RECORDS SHOWN:
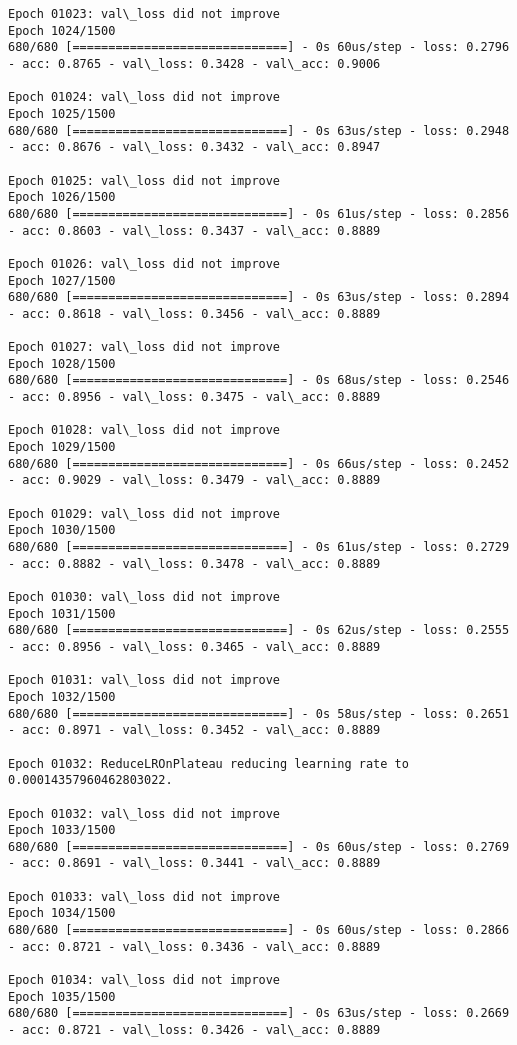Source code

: \documentclass[11pt]{article}
\begin{document}
\begin{Verbatim}[commandchars=\\\{\}]
Epoch 01023: val\_loss did not improve
Epoch 1024/1500
680/680 [==============================] - 0s 60us/step - loss: 0.2796 - acc: 0.8765 - val\_loss: 0.3428 - val\_acc: 0.9006

Epoch 01024: val\_loss did not improve
Epoch 1025/1500
680/680 [==============================] - 0s 63us/step - loss: 0.2948 - acc: 0.8676 - val\_loss: 0.3432 - val\_acc: 0.8947

Epoch 01025: val\_loss did not improve
Epoch 1026/1500
680/680 [==============================] - 0s 61us/step - loss: 0.2856 - acc: 0.8603 - val\_loss: 0.3437 - val\_acc: 0.8889

Epoch 01026: val\_loss did not improve
Epoch 1027/1500
680/680 [==============================] - 0s 63us/step - loss: 0.2894 - acc: 0.8618 - val\_loss: 0.3456 - val\_acc: 0.8889

Epoch 01027: val\_loss did not improve
Epoch 1028/1500
680/680 [==============================] - 0s 68us/step - loss: 0.2546 - acc: 0.8956 - val\_loss: 0.3475 - val\_acc: 0.8889

Epoch 01028: val\_loss did not improve
Epoch 1029/1500
680/680 [==============================] - 0s 66us/step - loss: 0.2452 - acc: 0.9029 - val\_loss: 0.3479 - val\_acc: 0.8889

Epoch 01029: val\_loss did not improve
Epoch 1030/1500
680/680 [==============================] - 0s 61us/step - loss: 0.2729 - acc: 0.8882 - val\_loss: 0.3478 - val\_acc: 0.8889

Epoch 01030: val\_loss did not improve
Epoch 1031/1500
680/680 [==============================] - 0s 62us/step - loss: 0.2555 - acc: 0.8956 - val\_loss: 0.3465 - val\_acc: 0.8889

Epoch 01031: val\_loss did not improve
Epoch 1032/1500
680/680 [==============================] - 0s 58us/step - loss: 0.2651 - acc: 0.8971 - val\_loss: 0.3452 - val\_acc: 0.8889

Epoch 01032: ReduceLROnPlateau reducing learning rate to 0.00014357960462803022.

Epoch 01032: val\_loss did not improve
Epoch 1033/1500
680/680 [==============================] - 0s 60us/step - loss: 0.2769 - acc: 0.8691 - val\_loss: 0.3441 - val\_acc: 0.8889

Epoch 01033: val\_loss did not improve
Epoch 1034/1500
680/680 [==============================] - 0s 60us/step - loss: 0.2866 - acc: 0.8721 - val\_loss: 0.3436 - val\_acc: 0.8889

Epoch 01034: val\_loss did not improve
Epoch 1035/1500
680/680 [==============================] - 0s 63us/step - loss: 0.2669 - acc: 0.8721 - val\_loss: 0.3426 - val\_acc: 0.8889


\end{Verbatim}
\end{document}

ACTION ITEM: Working from the records above, tally the lines that contain "begin" and give only the total.

TASK RESPONSE: 2